Mid Bedfordshire District Council Offices, Formerly The Ampthill Rural District Council Offices is a Grade II listed building in the Central Bedfordshire local planning authority area, England. First listed on 27 April 2004. Council offices. 3 related planning applications.
Mid Bedfordshire District Council Offices, Formerly The Ampthill Rural District Council Offices
- WRENN ID
- waning-chamber-sepia
- Grade
- II
- Local Planning Authority
- Central Bedfordshire
- Country
- England
- Date first listed
- 27 April 2004
- Type
- Council offices
- Source
- Historic England listing
Description
Council offices for Ampthill Rural District Council, designed between 1961 and 1964, built from 1963 to 1965, and formally opened in 1967. Designed by Sir Albert Richardson and E A S Houfe. The building is constructed of brown stock brick with stone bands and window surrounds, has a tile roof, and is topped with a copper-clad cupola and skylight. It is three storeys tall, arranged on a nearly symmetrical plan with a central octagonal council chamber positioned behind a central flat-fronted entrance range, flanked by wings of offices either side with projecting fronts. A rear extension of no architectural interest was added later.
The symmetrical main facade is defined by stone bands and cornice, with a three-bay centre and projecting canted wings each of three bays. The centrepiece is surmounted by a cupola of timber clad in copper, with a clock, Swedish-style ball finial and weathervane. The facade features timber small-pane sash windows under gauged brick heads; those to the first floor central bays are set in stone surrounds. The central window is in fact a door with similar small panes, opening onto a balcony positioned over the slightly projecting ground floor and furnished with an elegant iron balustrade featuring delicate spears, roundels and knops. The ceremonial entrance below sits between stone pilasters; those to either side have simple capitals while the central ones have flash gaps. The entrance is marked by varnished timber double doors with glazed panels, brass handles and hand plates beneath timber toplights. The side elevations are similar but simpler, with tripartite windows to the first floor and bands of sash windows to the narrower top storey; some south elevation windows have been renewed in uPVC. The rear of the wings survives, though a new addition has been made to the rear and the original rear elevation is now internal. A lantern over the central council chamber features paired six-light timber windows, a projecting timber cornice and a copper roof with finials.
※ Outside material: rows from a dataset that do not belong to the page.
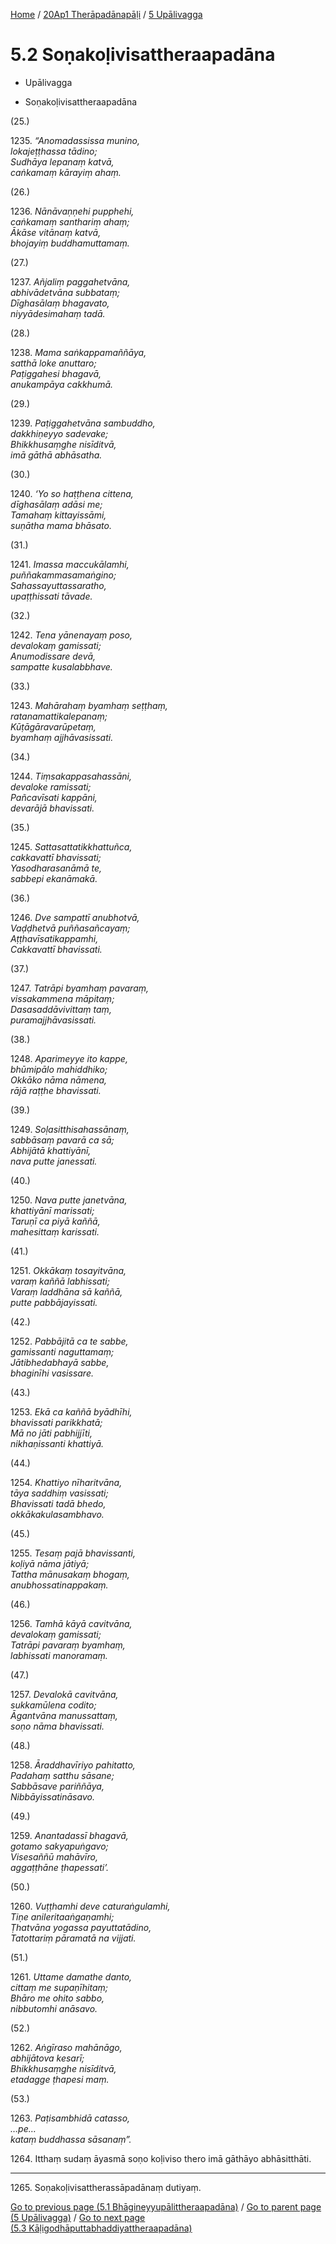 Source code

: 
[Home](/) / [20Ap1 Therāpadānapāḷi](../../20Ap1.md) / [5 Upālivagga](../5.md)

# 5.2 Soṇakoḷivisattheraapadāna

* Upālivagga

* Soṇakoḷivisattheraapadāna

(25.)

1235\. _“Anomadassissa munino,_  
_lokajeṭṭhassa tādino;_  
_Sudhāya lepanaṃ katvā,_  
_caṅkamaṃ kārayiṃ ahaṃ._  


(26.)

1236\. _Nānāvaṇṇehi pupphehi,_  
_caṅkamaṃ santhariṃ ahaṃ;_  
_Ākāse vitānaṃ katvā,_  
_bhojayiṃ buddhamuttamaṃ._  


(27.)

1237\. _Añjaliṃ paggahetvāna,_  
_abhivādetvāna subbataṃ;_  
_Dīghasālaṃ bhagavato,_  
_niyyādesimahaṃ tadā._  


(28.)

1238\. _Mama saṅkappamaññāya,_  
_satthā loke anuttaro;_  
_Paṭiggahesi bhagavā,_  
_anukampāya cakkhumā._  


(29.)

1239\. _Paṭiggahetvāna sambuddho,_  
_dakkhiṇeyyo sadevake;_  
_Bhikkhusaṃghe nisīditvā,_  
_imā gāthā abhāsatha._  


(30.)

1240\. _‘Yo so haṭṭhena cittena,_  
_dīghasālaṃ adāsi me;_  
_Tamahaṃ kittayissāmi,_  
_suṇātha mama bhāsato._  


(31.)

1241\. _Imassa maccukālamhi,_  
_puññakammasamaṅgino;_  
_Sahassayuttassaratho,_  
_upaṭṭhissati tāvade._  


(32.)

1242\. _Tena yānenayaṃ poso,_  
_devalokaṃ gamissati;_  
_Anumodissare devā,_  
_sampatte kusalabbhave._  


(33.)

1243\. _Mahārahaṃ byamhaṃ seṭṭhaṃ,_  
_ratanamattikalepanaṃ;_  
_Kūṭāgāravarūpetaṃ,_  
_byamhaṃ ajjhāvasissati._  


(34.)

1244\. _Tiṃsakappasahassāni,_  
_devaloke ramissati;_  
_Pañcavīsati kappāni,_  
_devarājā bhavissati._  


(35.)

1245\. _Sattasattatikkhattuñca,_  
_cakkavattī bhavissati;_  
_Yasodharasanāmā te,_  
_sabbepi ekanāmakā._  


(36.)

1246\. _Dve sampattī anubhotvā,_  
_Vaḍḍhetvā puññasañcayaṃ;_  
_Aṭṭhavīsatikappamhi,_  
_Cakkavattī bhavissati._  


(37.)

1247\. _Tatrāpi byamhaṃ pavaraṃ,_  
_vissakammena māpitaṃ;_  
_Dasasaddāvivittaṃ taṃ,_  
_puramajjhāvasissati._  


(38.)

1248\. _Aparimeyye ito kappe,_  
_bhūmipālo mahiddhiko;_  
_Okkāko nāma nāmena,_  
_rājā raṭṭhe bhavissati._  


(39.)

1249\. _Soḷasitthisahassānaṃ,_  
_sabbāsaṃ pavarā ca sā;_  
_Abhijātā khattiyānī,_  
_nava putte janessati._  


(40.)

1250\. _Nava putte janetvāna,_  
_khattiyānī marissati;_  
_Taruṇī ca piyā kaññā,_  
_mahesittaṃ karissati._  


(41.)

1251\. _Okkākaṃ tosayitvāna,_  
_varaṃ kaññā labhissati;_  
_Varaṃ laddhāna sā kaññā,_  
_putte pabbājayissati._  


(42.)

1252\. _Pabbājitā ca te sabbe,_  
_gamissanti naguttamaṃ;_  
_Jātibhedabhayā sabbe,_  
_bhaginīhi vasissare._  


(43.)

1253\. _Ekā ca kaññā byādhīhi,_  
_bhavissati parikkhatā;_  
_Mā no jāti pabhijjīti,_  
_nikhaṇissanti khattiyā._  


(44.)

1254\. _Khattiyo nīharitvāna,_  
_tāya saddhiṃ vasissati;_  
_Bhavissati tadā bhedo,_  
_okkākakulasambhavo._  


(45.)

1255\. _Tesaṃ pajā bhavissanti,_  
_koḷiyā nāma jātiyā;_  
_Tattha mānusakaṃ bhogaṃ,_  
_anubhossatinappakaṃ._  


(46.)

1256\. _Tamhā kāyā cavitvāna,_  
_devalokaṃ gamissati;_  
_Tatrāpi pavaraṃ byamhaṃ,_  
_labhissati manoramaṃ._  


(47.)

1257\. _Devalokā cavitvāna,_  
_sukkamūlena codito;_  
_Āgantvāna manussattaṃ,_  
_soṇo nāma bhavissati._  


(48.)

1258\. _Āraddhavīriyo pahitatto,_  
_Padahaṃ satthu sāsane;_  
_Sabbāsave pariññāya,_  
_Nibbāyissatināsavo._  


(49.)

1259\. _Anantadassī bhagavā,_  
_gotamo sakyapuṅgavo;_  
_Visesaññū mahāvīro,_  
_aggaṭṭhāne ṭhapessati’._  


(50.)

1260\. _Vuṭṭhamhi deve caturaṅgulamhi,_  
_Tiṇe anileritaaṅgaṇamhi;_  
_Ṭhatvāna yogassa payuttatādino,_  
_Tatottariṃ pāramatā na vijjati._  


(51.)

1261\. _Uttame damathe danto,_  
_cittaṃ me supaṇīhitaṃ;_  
_Bhāro me ohito sabbo,_  
_nibbutomhi anāsavo._  


(52.)

1262\. _Aṅgīraso mahānāgo,_  
_abhijātova kesarī;_  
_Bhikkhusaṃghe nisīditvā,_  
_etadagge ṭhapesi maṃ._  


(53.)

1263\. _Paṭisambhidā catasso,_  
_…pe…_  
_kataṃ buddhassa sāsanaṃ”._  


1264\. Itthaṃ sudaṃ āyasmā soṇo koḷiviso thero imā gāthāyo abhāsitthāti.

---

1265\. Soṇakoḷivisattherassāpadānaṃ dutiyaṃ.



[Go to previous page (5.1 Bhāgineyyupālittheraapadāna)](5.1.md) / [Go to parent page (5 Upālivagga)](../5.md) / [Go to next page (5.3 Kāḷigodhāputtabhaddiyattheraapadāna)](5.3.md)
The interior is accessed through a ceremonial entrance that opens into a long, shallow vestibule with square piers supporting a compartmented ceiling with coving between beams. Two central double doors similar to those external, with brass handles and three glazed panels, originally led into the council chamber. The council chamber was originally double height and extended into the skylight, making it extremely tall, with a public gallery at first-floor level. The chamber has since been filled in at this level but remains an impressive space, with simple round classical—rather Scandinavian in style—mouldings round the base of the skylight, decorative upper sections of giant pilasters to the sides and a niche behind the chairman and council leaders' desk. This area is reached via a double staircase with curved moulded mahogany handrail, Regency-style balusters and cyma-moulded treads. Balustrading continues along the first-floor landing, which has segmental and scored arched ribs dividing it into bays, a motif repeated on the underside of arches over the balustrade. On the second floor, a section of brickwork with windows and gauged brick heads marks an external wall made internal where the building was extended around 1970 in accordance with Richardson's wishes. The rear extension and linking corridors are not of architectural interest.
Sir Albert Richardson was one of the most important architects to build in a traditional style in the twentieth century and one of the last to do so. Besides building extensively in London, primarily for the commercial sector, he served as Professor of Architecture at the University of London from 1919 until 1946 and restored many of the capital's historic buildings after the Second World War. This is a rare civic building by him, created in response to the traditions of the locality in which he made his home in 1919, where he engaged in numerous conservation campaigns. It is one of his few buildings with surviving interiors of architectural interest.